Give the data again exactly as written, skipping any pictures.

──────── DATA SUPPLIED

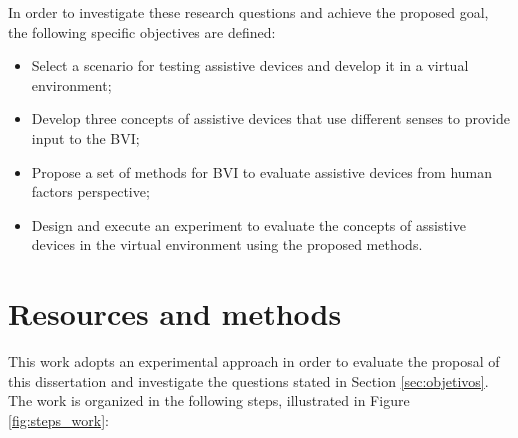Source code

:  
 In order to investigate these research questions and achieve the proposed goal, the following specific objectives are defined:
 
 \begin{itemize}
     \item Select a scenario for testing assistive devices and develop it in a virtual environment; \label{itm:subobj_first}
     \item Develop three concepts of assistive devices that use different senses to provide input to the BVI; \label{itm:subobj_second}
     \item Propose a set of methods for BVI to evaluate assistive devices from human factors perspective; \label{itm:subobj_third}
     \item Design and execute an experiment to evaluate the concepts of assistive devices in the virtual environment using the proposed methods. \label{itm:subobj_forth}
 \end{itemize}
 
 
 

\section{Resources and methods} 


This work adopts an experimental approach in order to evaluate the proposal of this dissertation and investigate the questions stated in Section \ref{sec:objetivos}. 
The work is organized in the following steps, illustrated in Figure \ref{fig:steps_work}:

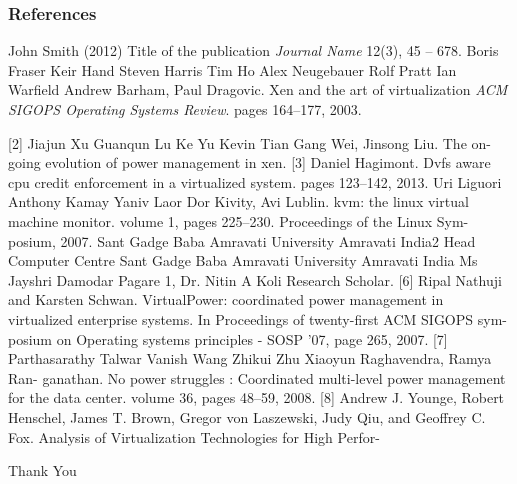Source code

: \documentclass{beamer}
\begin{document}

\begin{frame}
\frametitle{References}
\footnotesize{
\begin{thebibliography}{99} %
 John Smith (2012)
\newblock Title of the publication
\newblock \emph{Journal Name} 12(3), 45 -- 678.
 Boris Fraser Keir Hand Steven Harris Tim Ho Alex Neugebauer Rolf Pratt Ian
Warfield Andrew Barham, Paul Dragovic. 
\newblock Xen and the art of virtualization
\newblock \emph{ACM SIGOPS Operating Systems Review}. pages 164–177, 2003.

[2] Jiajun Xu Guanqun Lu Ke Yu Kevin Tian Gang Wei, Jinsong Liu. The on-going
evolution of power management in xen.
[3] Daniel Hagimont. Dvfs aware cpu credit enforcement in a virtualized system. pages
123–142, 2013.
 Uri Liguori Anthony Kamay Yaniv Laor Dor Kivity, Avi Lublin. kvm: the linux
virtual machine monitor. volume 1, pages 225–230. Proceedings of the Linux Sym-
posium, 2007.
\bibitem{} Sant Gadge Baba Amravati University Amravati India2 Head Computer Centre Sant
Gadge Baba Amravati University Amravati India Ms Jayshri Damodar Pagare 1, Dr.
Nitin A Koli Research Scholar.
[6] Ripal Nathuji and Karsten Schwan. VirtualPower: coordinated power management
in virtualized enterprise systems. In Proceedings of twenty-first ACM SIGOPS sym-
posium on Operating systems principles - SOSP ’07, page 265, 2007.
[7] Parthasarathy Talwar Vanish Wang Zhikui Zhu Xiaoyun Raghavendra, Ramya Ran-
ganathan. No power struggles : Coordinated multi-level power management for the
data center. volume 36, pages 48–59, 2008.
[8] Andrew J. Younge, Robert Henschel, James T. Brown, Gregor von Laszewski, Judy
Qiu, and Geoffrey C. Fox. Analysis of Virtualization Technologies for High Perfor-

\end{thebibliography}
}
\end{frame}


\begin{frame}
\Huge{\centerline{Thank You}}
\end{frame}
\end{document}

────────────────

EXERCISE RESPONSE:
Source code

:  
 In order to investigate these research questions and achieve the proposed goal, the following specific objectives are defined:
 
 \begin{itemize}
     \item Select a scenario for testing assistive devices and develop it in a virtual environment; \label{itm:subobj_first}
     \item Develop three concepts of assistive devices that use different senses to provide input to the BVI; \label{itm:subobj_second}
     \item Propose a set of methods for BVI to evaluate assistive devices from human factors perspective; \label{itm:subobj_third}
     \item Design and execute an experiment to evaluate the concepts of assistive devices in the virtual environment using the proposed methods. \label{itm:subobj_forth}
 \end{itemize}
 
 
 

\section{Resources and methods} 


This work adopts an experimental approach in order to evaluate the proposal of this dissertation and investigate the questions stated in Section \ref{sec:objetivos}. 
The work is organized in the following steps, illustrated in Figure \ref{fig:steps_work}:

Source code

: \documentclass{beamer}
\begin{document}

\begin{frame}
\frametitle{References}
\footnotesize{
\begin{thebibliography}{99} %
 John Smith (2012)
\newblock Title of the publication
\newblock \emph{Journal Name} 12(3), 45 -- 678.
 Boris Fraser Keir Hand Steven Harris Tim Ho Alex Neugebauer Rolf Pratt Ian
Warfield Andrew Barham, Paul Dragovic. 
\newblock Xen and the art of virtualization
\newblock \emph{ACM SIGOPS Operating Systems Review}. pages 164–177, 2003.

[2] Jiajun Xu Guanqun Lu Ke Yu Kevin Tian Gang Wei, Jinsong Liu. The on-going
evolution of power management in xen.
[3] Daniel Hagimont. Dvfs aware cpu credit enforcement in a virtualized system. pages
123–142, 2013.
 Uri Liguori Anthony Kamay Yaniv Laor Dor Kivity, Avi Lublin. kvm: the linux
virtual machine monitor. volume 1, pages 225–230. Proceedings of the Linux Sym-
posium, 2007.
\bibitem{} Sant Gadge Baba Amravati University Amravati India2 Head Computer Centre Sant
Gadge Baba Amravati University Amravati India Ms Jayshri Damodar Pagare 1, Dr.
Nitin A Koli Research Scholar.
[6] Ripal Nathuji and Karsten Schwan. VirtualPower: coordinated power management
in virtualized enterprise systems. In Proceedings of twenty-first ACM SIGOPS sym-
posium on Operating systems principles - SOSP ’07, page 265, 2007.
[7] Parthasarathy Talwar Vanish Wang Zhikui Zhu Xiaoyun Raghavendra, Ramya Ran-
ganathan. No power struggles : Coordinated multi-level power management for the
data center. volume 36, pages 48–59, 2008.
[8] Andrew J. Younge, Robert Henschel, James T. Brown, Gregor von Laszewski, Judy
Qiu, and Geoffrey C. Fox. Analysis of Virtualization Technologies for High Perfor-

\end{thebibliography}
}
\end{frame}


\begin{frame}
\Huge{\centerline{Thank You}}
\end{frame}
\end{document}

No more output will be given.